In a news conference in Manila, Marcos showed photocopies of what he described as “shocking” and “highly questionable” ballot images from Camarines Sur and Negros Oriental, two of the three pilot provinces in his election protest pending before the Supreme Court sitting as the Presidential Election Tribunal (PET).
In some of the ballot images, even though two or more candidates were shaded in the vice presidential race, the votes still went to his opponent, former Camarines Sur representative Maria Leonor “Leni” Robredo, instead of being considered “overvotes,” the former senator said.
“We discovered in some ballots that if the votes were for me, they were not counted and were considered undervotes. So that’s why the undervotes for the vice presidency were high, more than 3 million. But my opponent got the votes even if these were not supposed to be counted in her favor,” Marcos said.
Marcos lost the vice presidential race to Robredo by 263,473 votes.
“They keep on delaying in giving us the copies. It has been three months since the ballot images were printed and it was only recently that the PET allowed us to get the soft copies. Now we know why. This is shocking and highly questionable. This is precisely the reason why, because they knew we would uncover how they had manipulated the voting and trampled upon the true will of the people on their choice for vice president,” Marcos said.
The Marcos camp said it discovered evidence of poll fraud after securing some of the digital copies of ballot images from some of the clustered precincts in two pilot recount areas, Camarines Sur and Negros Oriental. The PET has yet to decrypt ballot data from the third recount pilot province, Iloilo.
Squares, not ovals
Marcos questioned the presence of square shapes on the ballot images instead of the oval shapes which voters shaded for their choice of candidates. “When we voted, we had the oval shapes. How come in the ballot images, the ovals are gone and instead we have the squares. What does this mean?,” Marcos said.
He added: “[W]e could see based on the election results summary that the squares indicated the candidates that were voted upon. But this is a new feature that the Commission on Elections (Comelec) and Smartmatic added in the system and I had been told they did not inform the candidates of the presence of this feature in the images.”
Marcos also pointed out that in the previous elections, the ballot images would contain oval shapes because the images were supposed to be just mirror images of the actual ballots. “How come in the 2016 elections, there are squares? The ovals are now missing. Comelec should explain this,” he said.

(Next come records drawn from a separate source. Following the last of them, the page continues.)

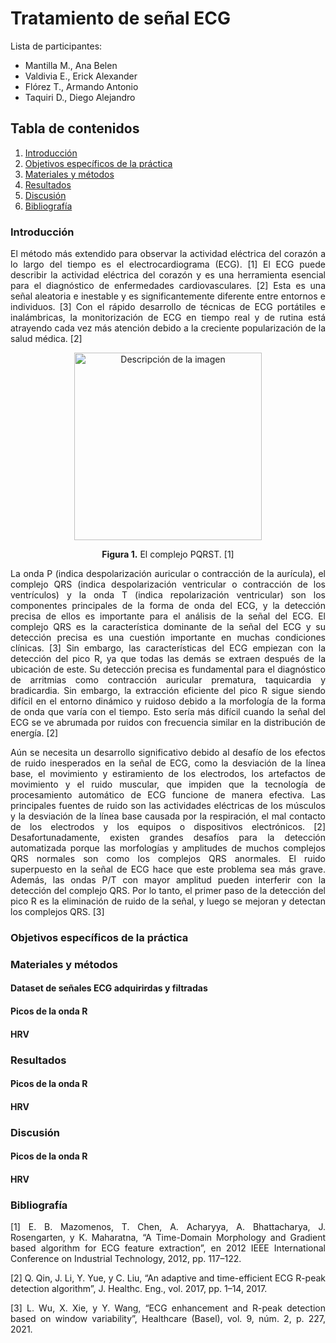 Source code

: # Tratamiento de señal ECG
Lista de participantes:  
- Mantilla M., Ana Belen  
- Valdivia E., Erick Alexander   
- Flórez T., Armando Antonio  
- Taquiri D., Diego Alejandro

## Tabla de contenidos
1. [Introducción](https://github.com/diego-taquiri/ISB-equipo11/blob/main/Documentaci%C3%B3n/Laboratorio%2012/Procesamiento_ECG.md#introducci%C3%B3n)
2. [Objetivos específicos de la práctica](https://github.com/diego-taquiri/ISB-equipo11/blob/main/Documentaci%C3%B3n/Laboratorio%2012/Procesamiento_ECG.md#objetivos-espec%C3%ADficos-de-la-pr%C3%A1ctica)
3. [Materiales y métodos](https://github.com/diego-taquiri/ISB-equipo11/blob/main/Documentaci%C3%B3n/Laboratorio%2012/Procesamiento_ECG.md#materiales-y-m%C3%A9todos)
5. [Resultados](https://github.com/diego-taquiri/ISB-equipo11/blob/main/Documentaci%C3%B3n/Laboratorio%2012/Procesamiento_ECG.md#resultados)
6. [Discusión](https://github.com/diego-taquiri/ISB-equipo11/blob/main/Documentaci%C3%B3n/Laboratorio%2012/Procesamiento_ECG.md#discusi%C3%B3n)
7. [Bibliografía](https://github.com/diego-taquiri/ISB-equipo11/blob/main/Documentaci%C3%B3n/Laboratorio%2012/Procesamiento_ECG.md#bibliograf%C3%ADa)

### Introducción
<p align="justify"> El método más extendido para observar la actividad eléctrica del corazón a lo largo del tiempo es el electrocardiograma (ECG). [1] El ECG puede describir la actividad eléctrica del corazón y es una herramienta esencial para el diagnóstico de enfermedades cardiovasculares. [2] Esta es  una señal aleatoria e inestable y es significantemente diferente entre entornos e individuos. [3] Con el rápido desarrollo de técnicas de ECG portátiles e inalámbricas, la monitorización de ECG en tiempo real y de rutina está atrayendo cada vez más atención debido a la creciente popularización de la salud médica. [2]

<p align="center">
<img src="https://github.com/diego-taquiri/ISB-equipo11/blob/main/Documentaci%C3%B3n/Laboratorio%2012/Images/qrs.png" alt="Descripción de la imagen" width="300"><br> 
<p align="center"><b>Figura 1.</b> El complejo PQRST. [1] <br> 
  
<p align="justify"> La onda P (indica despolarización auricular o contracción de la aurícula), el complejo QRS (indica despolarización ventricular o contracción de los ventrículos) y la onda T (indica repolarización ventricular) son los componentes principales de la forma de onda del ECG, y la detección precisa de ellos es importante para el análisis de la señal del ECG. El complejo QRS es la característica dominante de la señal del ECG y su detección precisa es una cuestión importante en muchas condiciones clínicas. [3] Sin embargo,  las características del ECG empiezan con la detección del pico R, ya que todas las demás se extraen después de la ubicación de este. Su detección precisa es fundamental para el diagnóstico de arritmias como contracción auricular prematura, taquicardia y bradicardia. Sin embargo, la extracción eficiente del pico R sigue siendo difícil en el entorno dinámico y ruidoso debido a la morfología de la forma de onda que varía con el tiempo. Esto sería más difícil cuando la señal del ECG se ve abrumada por ruidos con frecuencia similar en la distribución de energía. [2]

<p align="justify"> Aún se necesita un desarrollo significativo debido al desafío de los efectos de ruido inesperados en la señal de ECG, como la desviación de la línea base, el movimiento y estiramiento de los electrodos, los artefactos de movimiento y el ruido muscular, que impiden que la tecnología de procesamiento automático de ECG funcione de manera efectiva. Las principales fuentes de ruido son las actividades eléctricas de los músculos y la desviación de la línea base causada por la respiración, el mal contacto de los electrodos y los equipos o dispositivos electrónicos. [2] Desafortunadamente, existen grandes desafíos para la detección automatizada porque las morfologías y amplitudes de muchos complejos QRS normales son como los complejos QRS anormales. El ruido superpuesto en la señal de ECG hace que este problema sea más grave. Además, las ondas P/T con mayor amplitud pueden interferir con la detección del complejo QRS. Por lo tanto, el primer paso de la detección del pico R es la eliminación de ruido de la señal, y luego se mejoran y detectan los complejos QRS. [3]

### Objetivos específicos de la práctica

### Materiales y métodos
#### Dataset de señales ECG adquirirdas y filtradas
#### Picos de la onda R
#### HRV 

### Resultados
#### Picos de la onda R
#### HRV 

### Discusión
#### Picos de la onda R
#### HRV 

### Bibliografía
<p align="justify"> [1] E. B. Mazomenos, T. Chen, A. Acharyya, A. Bhattacharya, J. Rosengarten, y K. Maharatna, “A Time-Domain Morphology and Gradient based algorithm for ECG feature extraction”, en 2012 IEEE International Conference on Industrial Technology, 2012, pp. 117–122.
<p align="justify"> [2] Q. Qin, J. Li, Y. Yue, y C. Liu, “An adaptive and time-efficient ECG R-peak detection algorithm”, J. Healthc. Eng., vol. 2017, pp. 1–14, 2017.
<p align="justify"> [3] L. Wu, X. Xie, y Y. Wang, “ECG enhancement and R-peak detection based on window variability”, Healthcare (Basel), vol. 9, núm. 2, p. 227, 2021.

In his protest, Marcos is assailing the election results in 39,221 clustered precincts. He is paying for a recount in 36,465 precincts, and wants the results annulled in 2,756 precincts. Based on Comelec data, the 39,221 clustered precincts are composed of 132,446 precincts.
“We will show more proof as we go through the rest of the printed ballot images. They bastardized our democracy and the sense of honesty and integrity of the Filipino people. It is evil. Their depravity is unprecedented,” Marcos said.
He also challenged the camp of Robredo to withdraw all their motions so that the recount of votes can start.
“I reiterate my challenge, withdraw all your [Robredo] motions that will serve to delay the recount, I will withdraw all my motions that are still pending so that no more outstanding issues, no stances that the electoral tribunal would study . . . and let us proceed with the opening and recount of ballots,” Marcos said.
“Let us proceed to the recount,” he added.
Earlier this month Marcos questioned the PET ruling to withhold the original copies of the decrypted ballot images and other documents from Marcos after requiring him to pay for the costs of the decryption and the printing of the ballot images.
In a resolution dated January 10, 2018, the PET ruled that it would keep the original copies of the ballot images despite previously requiring Marcos to pay for the copies and the costs of decryption.
Also, the PET ruled that although Marcos was allowed to get the “photocopies or soft copies of the decrypted ballot images,” he should pay anew for the “incidental costs” of securing the images.
He said the latest PET ruling showed the bias by the case’s ponente, Associate Justice Benjamin Caguioa.
Caguioa is the classmate from elementary to college of former president Benigno Aquino 3rd. Aquino previously appointed him (chief presidential legal counsel) and later on to the high court.